Batch grade student papers by writing scores and comments for multiple questions, with optional whole-paper submission.

Instructions

批量写入单个学生多道题的分数/评语,可选提交整卷。

Input Schema

TableJSON Schema
NameRequiredDescriptionDefault
gradesYes需人工批改的题目分数列表。每项包含 question_id、answer_id、score,可选 comment。
allow_reopenNo是否允许先重开已提交批阅。默认 false,避免无意修改已发布成绩;确认要改已提交成绩时设为 true。
submit_afterNo所有题打分成功后是否立即提交整卷批阅。默认 true。
grading_contextYes来自 get_student_grading_bundle.data.grading_context,原样传回即可。
Behavior2/5

Does the description disclose side effects, auth requirements, rate limits, or destructive behavior?

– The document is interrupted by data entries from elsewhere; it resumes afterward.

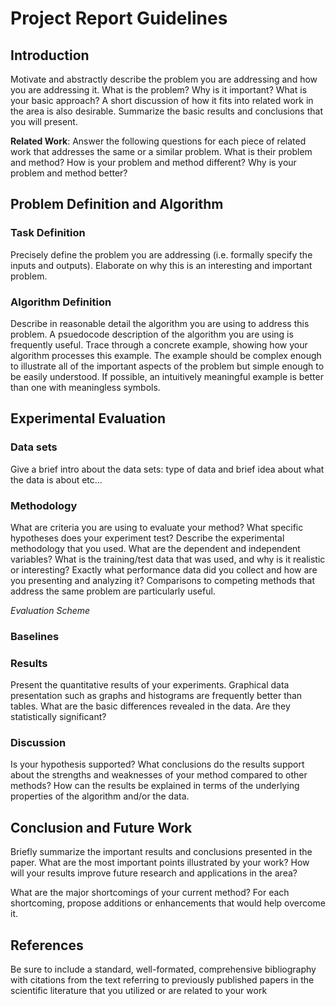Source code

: # Project Report Guidelines

## Introduction

Motivate and abstractly describe the problem you are addressing and how you are addressing it. What 
is the problem? Why is it important? What is your basic approach? A short discussion of how it fits 
into related work in the area is also desirable. Summarize the basic results and conclusions that 
you will present.

**Related Work**:
Answer the following questions for each piece of related work that addresses the same or a similar 
problem. What is their problem and method? How is your problem and method different? Why is your 
problem and method better?


## Problem Definition and Algorithm

### Task Definition
Precisely define the problem you are addressing (i.e. formally specify the inputs and outputs). 
Elaborate on why this is an interesting and important problem.


### Algorithm Definition
Describe in reasonable detail the algorithm you are using to address this problem. A psuedocode 
description of the algorithm you are using is frequently useful. Trace through a concrete example, 
showing how your algorithm processes this example. The example should be complex enough to 
illustrate all of the important aspects of the problem but simple enough to be easily understood. 
If possible, an intuitively meaningful example is better than one with meaningless symbols.


## Experimental Evaluation

### Data sets
Give a brief intro about the data sets: type of data and brief idea about what the data is about etc...

### Methodology
What are criteria you are using to evaluate your method? What specific hypotheses does your 
experiment test? Describe the experimental methodology that you used. What are the dependent and 
independent variables? What is the training/test data that was used, and why is it realistic or 
interesting? Exactly what performance data did you collect and how are you presenting and analyzing 
it? Comparisons to competing methods that address the same problem are particularly useful.

*Evaluation Scheme*

### Baselines

### Results
Present the quantitative results of your experiments. Graphical data presentation such as graphs and
histograms are frequently better than tables. What are the basic differences revealed in the data. 
Are they statistically significant?

### Discussion
Is your hypothesis supported? What conclusions do the results support about the strengths and 
weaknesses of your method compared to other methods? How can the results be explained in terms of 
the underlying properties of the algorithm and/or the data.


## Conclusion and Future Work

Briefly summarize the important results and conclusions presented in the paper. What are the most 
important points illustrated by your work? How will your results improve future research and 
applications in the area?

What are the major shortcomings of your current method? For each shortcoming, propose additions or 
enhancements that would help overcome it.


## References

Be sure to include a standard, well-formated, comprehensive bibliography with citations from the 
text referring to previously published papers in the scientific literature that you utilized or are 
related to your work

No annotations provided, so description must carry full burden. It mentions optional submission but fails to disclose that the operation modifies existing data, requires permissions, or error cases (e.g., need allow_reopen for submitted papers). Behavioral traits are insufficiently disclosed.

Agents need to know what a tool does to the world before calling it. Descriptions should go beyond structured annotations to explain consequences.

Conciseness2/5

Is the description appropriately sized, front-loaded, and free of redundancy?

The description is a single sentence, extremely concise, but at the expense of essential details. For a tool with 4 parameters and nested objects, it should include more context. It is under-specified rather than efficiently concise.

Shorter descriptions cost fewer tokens and are easier for agents to parse. Every sentence should earn its place.

Completeness2/5

Given the tool's complexity, does the description cover enough for an agent to succeed on first attempt?

Given the complexity (4 params, nested objects, no output schema), the description is incomplete. It lacks explanation of grading_context, relationship to get_student_grading_bundle, and behavioral notes on submission state and error handling. The parameter descriptions partially compensate but the overview is insufficient.

Complex tools with many parameters or behaviors need more documentation. Simple tools need less. This dimension scales expectations accordingly.

Parameters3/5

Does the description clarify parameter syntax, constraints, interactions, or defaults beyond what the schema provides?

Schema description coverage is 100%, so baseline is 3. The description adds no extra meaning beyond what the schema provides; it does not explain how to obtain or use grading_context despite it being critical. No additional value provided.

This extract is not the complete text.